Speaking of Science

The Scienticity Blog

Sep
13

What Gödel Didn’t Say

Posted by jns on 13 September 2005

What is it about Gödel’s theorem that so captures the imagination? Probably that its oversimplified plain-English form–”There are true things which cannot be proved”–is naturally appealing to anyone with a remotely romantic sensibility. Call it “the curse of the slogan”: Any scientific result that can be approximated by an aphorism is ripe for misappropriation. The precise mathematical formulation that is Gödel’s theorem doesn’t really say “there are true things which cannot be proved” any more than Einstein’s theory means “everything is relative, dude, it just depends on your point of view.” And it certainly doesn’t say anything directly about the world outside mathematics, though the physicist Roger Penrose does use the incompleteness theorem in making his controversial case for the role of quantum mechanics in human consciousness.
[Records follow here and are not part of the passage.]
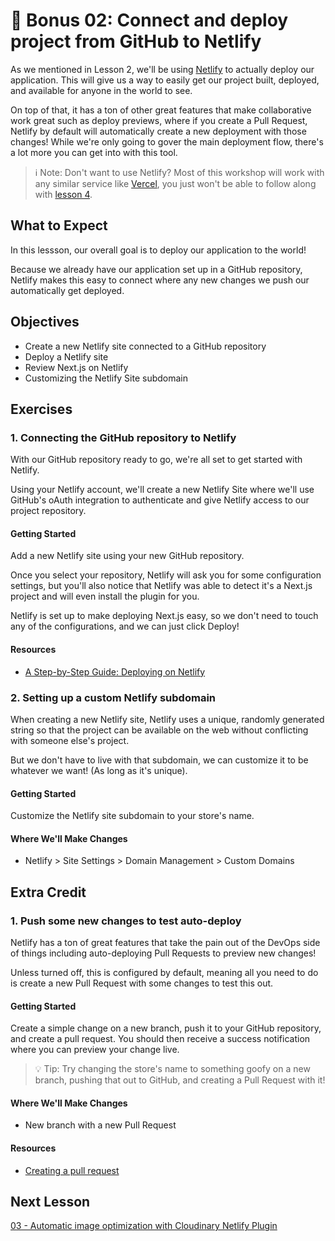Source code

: # 📓 Bonus 02: Connect and deploy project from GitHub to Netlify

As we mentioned in Lesson 2, we'll be using [Netlify](https://netlify.com/) to actually deploy our application. This will give us a way to easily get our project built, deployed, and available for anyone in the world to see.

On top of that, it has a ton of other great features that make collaborative work great such as deploy previews, where if you create a Pull Request, Netlify by default will automatically create a new deployment with those changes! While we're only going to gover the main deployment flow, there's a lot more you can get into with this tool.

> ℹ️ Note: Don't want to use Netlify? Most of this workshop will work with any similar service like [Vercel](https://vercel.com/), you just won't be able to follow along with [lesson 4](https://github.com/colbyfayock/media-ecommerce-workshop/blob/main/lessons/04%20-%20Automatic%20image%20optimization%20with%20Cloudinary%20Netlify%20Plugin.md).

## What to Expect

In this lessson, our overall goal is to deploy our application to the world!

Because we already have our application set up in a GitHub repository, Netlify makes this easy to connect where any new changes we push our automatically get deployed.

## Objectives
* Create a new Netlify site connected to a GitHub repository
* Deploy a Netlify site
* Review Next.js on Netlify
* Customizing the Netlify Site subdomain

## Exercises

### 1. Connecting the GitHub repository to Netlify

With our GitHub repository ready to go, we're all set to get started with Netlify.

Using your Netlify account, we'll create a new Netlify Site where we'll use GitHub's oAuth integration to authenticate and give Netlify access to our project repository.

#### Getting Started

Add a new Netlify site using your new GitHub repository.

Once you select your repository, Netlify will ask you for some configuration settings, but you'll also notice that Netlify was able to detect it's a Next.js project and will even install the plugin for you.

Netlify is set up to make deploying Next.js easy, so we don't need to touch any of the configurations, and we can just click Deploy!

#### Resources
* [A Step-by-Step Guide: Deploying on Netlify](https://www.netlify.com/blog/2016/09/29/a-step-by-step-guide-deploying-on-netlify/)

### 2. Setting up a custom Netlify subdomain

When creating a new Netlify site, Netlify uses a unique, randomly generated string so that the project can be available on the web without conflicting with someone else's project.

But we don't have to live with that subdomain, we can customize it to be whatever we want! (As long as it's unique).

#### Getting Started

Customize the Netlify site subdomain to your store's name.

#### Where We'll Make Changes

* Netlify > Site Settings > Domain Management > Custom Domains

## Extra Credit

### 1. Push some new changes to test auto-deploy

Netlify has a ton of great features that take the pain out of the DevOps side of things including auto-deploying Pull Requests to preview new changes!

Unless turned off, this is configured by default, meaning all you need to do is create a new Pull Request with some changes to test this out.

#### Getting Started

Create a simple change on a new branch, push it to your GitHub repository, and create a pull request. You should then receive a success notification where you can preview your change live.

> 💡 Tip: Try changing the store's name to something goofy on a new branch, pushing that out to GitHub, and creating a Pull Request with it!

#### Where We'll Make Changes
* New branch with a new Pull Request

#### Resources
* [Creating a pull request](https://docs.github.com/en/github/collaborating-with-pull-requests/proposing-changes-to-your-work-with-pull-requests/creating-a-pull-request)

## Next Lesson

[03 - Automatic image optimization with Cloudinary Netlify Plugin](https://github.com/colbyfayock/media-ecommerce-workshop/blob/main/lessons/Bonus:%2003%20-%20Automatic%20image%20optimization%20with%20Cloudinary%20Netlify%20Plugin.md)
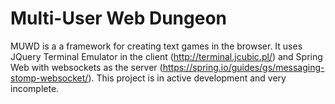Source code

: # Multi-User Web Dungeon

MUWD is a a framework for creating text games in the browser. It uses JQuery Terminal Emulator in the client (http://terminal.jcubic.pl/) and Spring Web with websockets as the server (https://spring.io/guides/gs/messaging-stomp-websocket/). This project is in active development and very incomplete.

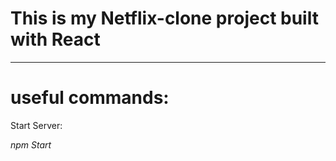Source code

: # This is my Netflix-clone project built with React

--------------------------------------------------------------------------

# useful commands:

Start Server:

*npm Start*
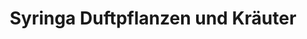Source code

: ---
title: "Syringa Duftpflanzen und Kräuter"
url: /hilzingen/syringa-duftpflanzen-und-kraeuter/
shop: Garten-Center
---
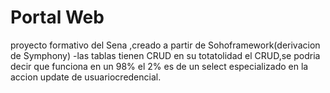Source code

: Portal Web
=============

proyecto formativo del Sena ,creado a partir de Sohoframework(derivacion de Symphony)
-las tablas tienen CRUD en su totatolidad el CRUD,se podria decir que funciona en un 98% el 2% es de un select especializado en la accion update de usuariocredencial.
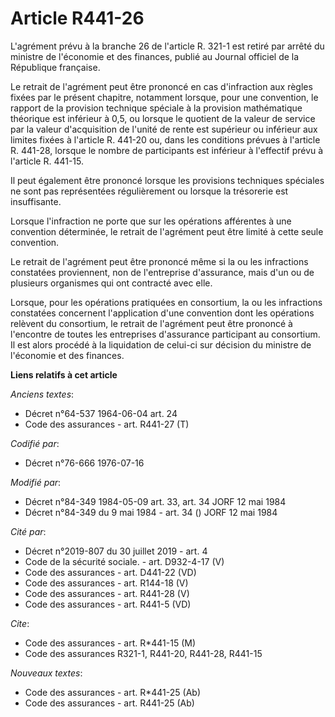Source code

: # Article R441-26

L'agrément prévu à la branche 26 de l'article R. 321-1 est retiré par arrêté du ministre de l'économie et des finances,
publié au Journal officiel de la République française.

Le retrait de l'agrément peut être prononcé en cas d'infraction aux règles fixées par le présent chapitre, notamment lorsque,
pour une convention, le rapport de la provision technique spéciale à la provision mathématique théorique est inférieur à 0,5,
ou lorsque le quotient de la valeur de service par la valeur d'acquisition de l'unité de rente est supérieur ou inférieur aux
limites fixées à l'article R. 441-20 ou, dans les conditions prévues à l'article R. 441-28, lorsque le nombre de participants
est inférieur à l'effectif prévu à l'article R. 441-15.

Il peut également être prononcé lorsque les provisions techniques spéciales ne sont pas représentées régulièrement ou lorsque
la trésorerie est insuffisante.

Lorsque l'infraction ne porte que sur les opérations afférentes à une convention déterminée, le retrait de l'agrément peut
être limité à cette seule convention.

Le retrait de l'agrément peut être prononcé même si la ou les infractions constatées proviennent, non de l'entreprise
d'assurance, mais d'un ou de plusieurs organismes qui ont contracté avec elle.

Lorsque, pour les opérations pratiquées en consortium, la ou les infractions constatées concernent l'application d'une
convention dont les opérations relèvent du consortium, le retrait de l'agrément peut être prononcé à l'encontre de toutes les
entreprises d'assurance participant au consortium. Il est alors procédé à la liquidation de celui-ci sur décision du ministre
de l'économie et des finances.

**Liens relatifs à cet article**

_Anciens textes_:

  - Décret n°64-537 1964-06-04 art. 24
  - Code des assurances - art. R441-27 (T)

_Codifié par_:

  - Décret n°76-666 1976-07-16

_Modifié par_:

  - Décret n°84-349 1984-05-09 art. 33, art. 34 JORF 12 mai 1984
  - Décret n°84-349 du 9 mai 1984 - art. 34 () JORF 12 mai 1984

_Cité par_:

  - Décret n°2019-807 du 30 juillet 2019 - art. 4
  - Code de la sécurité sociale. - art. D932-4-17 (V)
  - Code des assurances - art. D441-22 (VD)
  - Code des assurances - art. R144-18 (V)
  - Code des assurances - art. R441-28 (V)
  - Code des assurances - art. R441-5 (VD)

_Cite_:

  - Code des assurances - art. R*441-15 (M)
  - Code des assurances R321-1, R441-20, R441-28, R441-15

_Nouveaux textes_:

  - Code des assurances - art. R*441-25 (Ab)
  - Code des assurances - art. R441-25 (Ab)
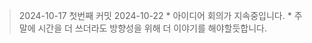 > 2024-10-17
    첫번째 커밋
> 2024-10-22
    * 아이디어 회의가 지속중입니다.
    * 주말에 시간을 더 쓰더라도 방향성을 위해 더 이야기를 해야할듯합니다.

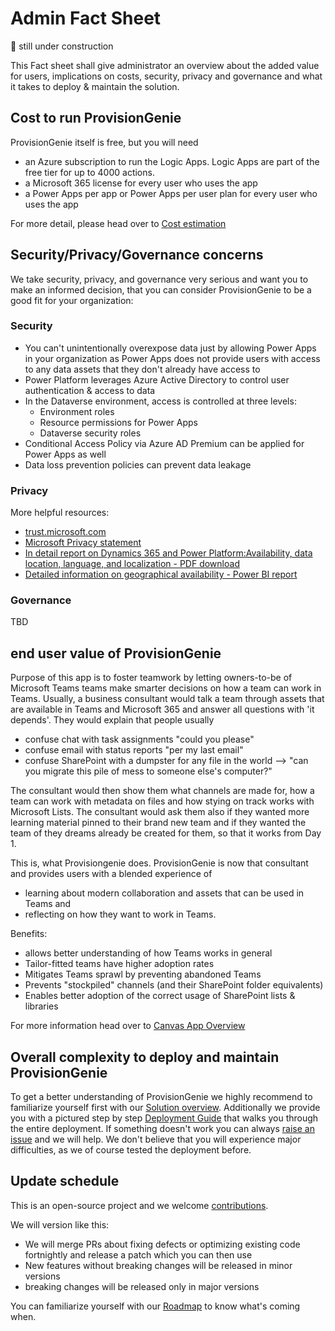 # Admin Fact Sheet

🚨 still under construction

This Fact sheet shall give administrator an overview about the added value for users, implications on costs, security, privacy and governance and what it takes to deploy & maintain the solution. 

## Cost to run ProvisionGenie

ProvisionGenie itself is free, but you will need 

* an Azure subscription  to run the Logic Apps. Logic Apps are part of the free tier for up to 4000 actions. 
* a Microsoft 365 license for every user who uses the app
* a Power Apps per app or Power Apps per user plan for every user who uses the app

For more detail, please head over to [Cost estimation](CostEstimation.md)

## Security/Privacy/Governance concerns

We take security, privacy, and governance very serious and want you to make an informed decision, that you can consider ProvisionGenie to be a good fit for your organization: 

### Security

* You can't unintentionally overexpose data just by allowing Power Apps in your organization as Power Apps does not provide users with access to any data assets that they don't already have access to
* Power Platform leverages Azure Active Directory to control user authentication & access to data
* In the Dataverse environment, access is controlled at three levels: 
  * Environment roles
  * Resource permissions for Power Apps
  * Dataverse security roles
* Conditional Access Policy via Azure AD Premium can be applied for Power Apps as well
* Data loss prevention policies can prevent data leakage  
  
### Privacy

More helpful resources:
* [trust.microsoft.com](https://www.microsoft.com/trust-center)
* [Microsoft Privacy statement](https://privacy.microsoft.com/en-us/privacystatement?culture=en-us&country=US)
* [In detail report on Dynamics 365 and Power Platform:Availability, data location, language, and localization - PDF download](https://aka.ms/dynamics_365_international_availability_deck)
* [Detailed information on geographical availability - Power BI report](https://dynamics.microsoft.com/Report/GetGeoReport/)

### Governance

TBD

## end user value of ProvisionGenie

Purpose of this app is to foster teamwork by letting owners-to-be of Microsoft Teams teams make smarter decisions on how a team can work in Teams. Usually, a business consultant would talk a team through assets that are available in Teams and Microsoft 365 and answer all questions with 'it depends'. They would explain that people usually

* confuse chat with task assignments "could you please"
* confuse email with status reports "per my last email"
* confuse SharePoint with a dumpster for any file in the world --> "can you migrate this pile of mess to someone else's computer?"

The consultant would then show them what channels are made for, how a team can work with metadata on files and how stying on track works with Microsoft Lists. The consultant would ask them also if they wanted more learning material pinned to their brand new team and if they wanted the team of they dreams already be created for them, so that it works from Day 1. 

This is, what Provisiongenie does. ProvisionGenie is now that consultant and provides users with a blended experience of 

* learning about modern collaboration and assets that can be used in Teams and 
* reflecting on how they want to work in Teams. 

Benefits: 

* allows better understanding of how Teams works in general
* Tailor-fitted teams have higher adoption rates
* Mitigates Teams sprawl by preventing abandoned Teams
* Prevents "stockpiled" channels (and their SharePoint folder equivalents)
* Enables better adoption of the correct usage of SharePoint lists & libraries

For more information head over to [Canvas App Overview](https://github.com/ProvisionGenie/ProvisionGenie/blob/main/Docs/CanvasAppOverview.md#high-level-overview-on-what-the-canvas-app-does)

## Overall complexity to deploy and maintain ProvisionGenie

To get a better understanding of ProvisionGenie we highly recommend to familiarize yourself first with our [Solution overview](https://github.com/ProvisionGenie/ProvisionGenie/blob/main/Docs/SolutionOverview.md). Additionally we provide you with a pictured step by step [Deployment Guide](DeploymentGuide.md) that walks you through the entire deployment. If something doesn't work you can always [raise an issue](https://github.com/ProvisionGenie/ProvisionGenie/issues/new/choose) and we will help. We don't believe that you will experience major difficulties, as we of course tested the deployment before. 

## Update schedule 

This is an open-source project and we welcome [contributions](https://github.com/ProvisionGenie/ProvisionGenie/blob/main/CONTRIBUTINGt.md). 

We will version like this:

* We will merge PRs about fixing defects or optimizing existing code fortnightly and release a patch which you can then use
* New features without breaking changes will be released in minor versions
* breaking changes will be released only in major versions

You can familiarize yourself with our [Roadmap](https://github.com/ProvisionGenie/ProvisionGenie/blob/main/Docs/Roadmap.md) to know what's coming when. 

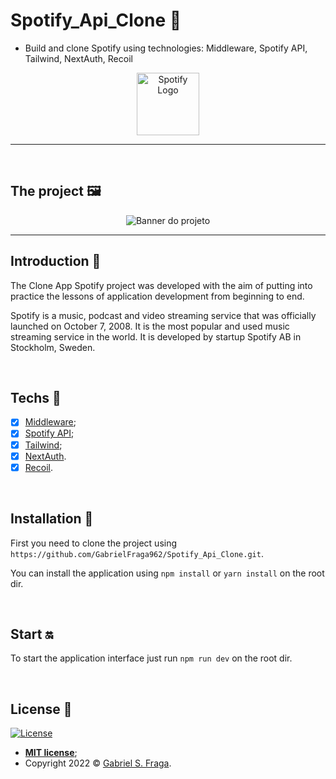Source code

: # Spotify_Api_Clone 🎻

- Build and clone Spotify using technologies: Middleware, Spotify API, Tailwind, NextAuth, Recoil

<p align="center">
  <img src="https://i.imgur.com/s2kJrS5.png" alt="Spotify Logo" height="100" width="100"/>
</p>

---
<br>

## The project 🖼️

<p align="center">
  <img src="https://imgur.com/QkcbE1U.png" alt="Banner do projeto"/>
</p>

---

## Introduction 📜

The Clone App Spotify project was developed with the aim of putting into practice the lessons of application development from beginning to end.

Spotify is a music, podcast and video streaming service that was officially launched on October 7, 2008. It is the most popular and used music streaming service in the world. It is developed by startup Spotify AB in Stockholm, Sweden.


<br>


## Techs :rocket:

- [x] [Middleware](https://nextjs.org/docs/middleware);
- [x] [Spotify API](https://developer.spotify.com/dashboard/);
- [x] [Tailwind](https://tailwindcss.com/);
- [x] [NextAuth](https://next-auth.js.org/).
- [x] [Recoil](https://recoiljs.org/).

<br>

## Installation :wrench:

First you need to clone the project using `https://github.com/GabrielFraga962/Spotify_Api_Clone.git`.

You can install the application using `npm install` or `yarn install` on the root dir.

<br>

## Start :on:

To start the application interface just run `npm run dev` on the root dir.

<br>


## License :memo:

[![License](http://img.shields.io/:license-mit-red.svg?style=flat-square)](http://badges.mit-license.org)

- **[MIT license](https://github.com/GabrielFraga962/Spotify_Api_Clone/blob/main/LICENSE)**;
- Copyright 2022 © <a href="https://github.com/GabrielFraga962" target="_blank">Gabriel S. Fraga</a>.

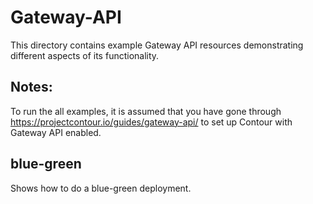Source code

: # Gateway-API

This directory contains example Gateway API resources demonstrating different aspects of its functionality.

## Notes:
 To run the all examples, it is assumed that you have gone through https://projectcontour.io/guides/gateway-api/ to set up Contour with Gateway API enabled.

## blue-green

Shows how to do a blue-green deployment.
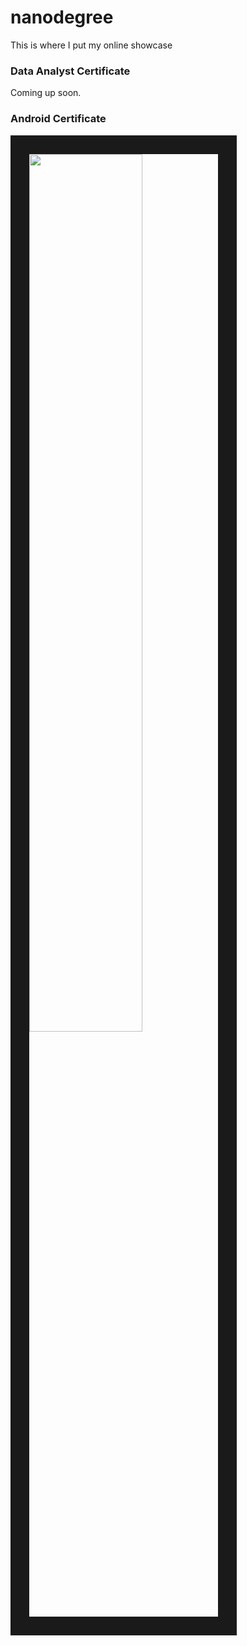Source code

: # nanodegree
This is where I put my online showcase

### Data Analyst Certificate

Coming up soon.


### Android Certificate
<img width="60%" border="30" src="https://user-images.githubusercontent.com/13763933/51610443-604c4780-1f4f-11e9-9751-9dd9b7498973.png"/>
<br>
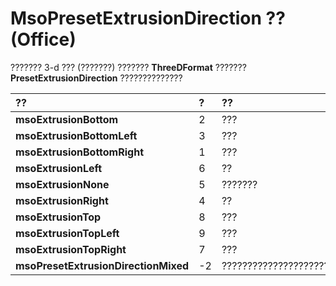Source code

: 
# MsoPresetExtrusionDirection ?? (Office)

??????? 3-d ??? (???????) ??????? **ThreeDFormat** ??????? **PresetExtrusionDirection** ??????????????



|**??**|**?**|**??**|
|:-----|:-----|:-----|
|**msoExtrusionBottom**|2|???|
|**msoExtrusionBottomLeft**|3|???|
|**msoExtrusionBottomRight**|1|???|
|**msoExtrusionLeft**|6|??|
|**msoExtrusionNone**|5|???????|
|**msoExtrusionRight**|4|??|
|**msoExtrusionTop**|8|???|
|**msoExtrusionTopLeft**|9|???|
|**msoExtrusionTopRight**|7|???|
|**msoPresetExtrusionDirectionMixed**|-2|???????????????????????????|
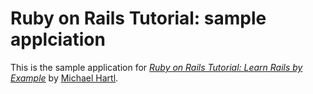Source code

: # Ruby on Rails Tutorial: sample applciation

This is the sample application for
[*Ruby on Rails Tutorial: Learn Rails by Example*](htpp:railstutorial.org/) by [Michael Hartl](htpp://michaelhartl.com).
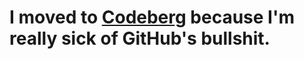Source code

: # I moved to [Codeberg](https://codeberg.org/ranmaru22) because I'm really sick of GitHub's bullshit.
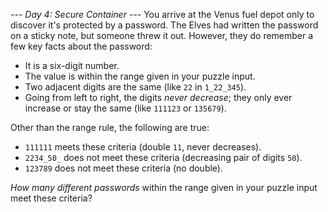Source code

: *--- Day 4: Secure Container ---*
You arrive at the Venus fuel depot only to discover it's protected by a password.  The Elves had written the password on a sticky note, but someone threw it out.
However, they do remember a few key facts about the password:

- It is a six-digit number.
- The value is within the range given in your puzzle input.
- Two adjacent digits are the same (like `22` in `1_22_345`).
- Going from left to right, the digits _never decrease_; they only ever increase or stay the same (like `111123` or `135679`).

Other than the range rule, the following are true:

- `111111` meets these criteria (double `11`, never decreases).
- `2234_50_` does not meet these criteria (decreasing pair of digits `50`).
- `123789` does not meet these criteria (no double).

_How many different passwords_ within the range given in your puzzle input meet these criteria?

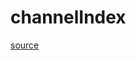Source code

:# channelIndex

[source](github.com/OpenFOAM-jp/OpenFOAM-utilities-tutorials-jp/blob/master/v1906/postProcessing/miscellaneous/postChannel/channelIndex.C/channelIndex.C)



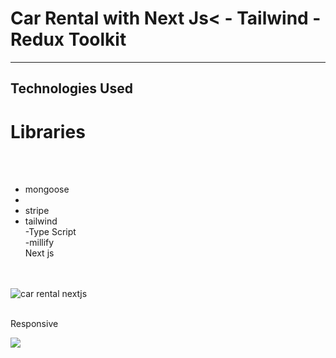 <h1>Car Rental with Next Js< - Tailwind - Redux Toolkit </h1>

<hr>

<h2>Technologies Used</h2>

<p>

# Libraries

</br></br>

- mongoose
- </br>
- stripe
- tailwind
  </br>
-Type Script
  </br>
  -millify
  </br>
Next js  </br>
  </br></br>

![car rental nextjs](https://github.com/user-attachments/assets/76c4076f-46b1-44a5-9b92-d86e0358a7e8)


  </br> Responsive </p>

![](/public/gif/screen-1.gif)
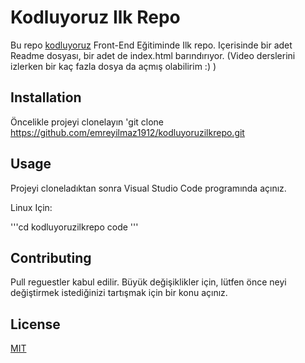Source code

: # Kodluyoruz Ilk Repo

Bu repo [kodluyoruz](https://kodluyoruz.org) Front-End Eğitiminde Ilk repo. Içerisinde bir adet Readme dosyası, bir adet de index.html barındırıyor. (Video derslerini izlerken bir kaç fazla dosya da açmış olabilirim :) )

## Installation

Öncelikle projeyi clonelayın
'git clone https://github.com/emreyilmaz1912/kodluyoruzilkrepo.git

## Usage

Projeyi cloneladıktan sonra Visual Studio Code programında açınız.

Linux Için:

'''cd kodluyoruzilkrepo
code
'''

## Contributing 

Pull reguestler kabul edilir. Büyük değişiklikler için, lütfen önce neyi değiştirmek istediğinizi tartışmak için bir konu açınız.

## License

[MIT](https://github.com/emreyilmaz1912/kodluyoruzilkrepo/blob/796f3865c1cf5f99681f52db86b77db684b179cd/LICENSE)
Yet, Gödel is routinely deployed by people with antirationalist agendas as a stick to whack any offending piece of science that happens by. A typical recent article, “Why Evolutionary Theories Are Unbelievable,” claims, “Basically, Gödel’s theorems prove the Doctrine of Original Sin, the need for the sacrament of penance, and that there is a future eternity.” If Gödel’s theorems could prove that, he’d be even more important than Einstein and Heisenberg!

[Jordan Ellenberg, "Does Gödel Matter? The romantic's favorite mathematician didn't prove what you think he did." Slate, 10 March 2005.]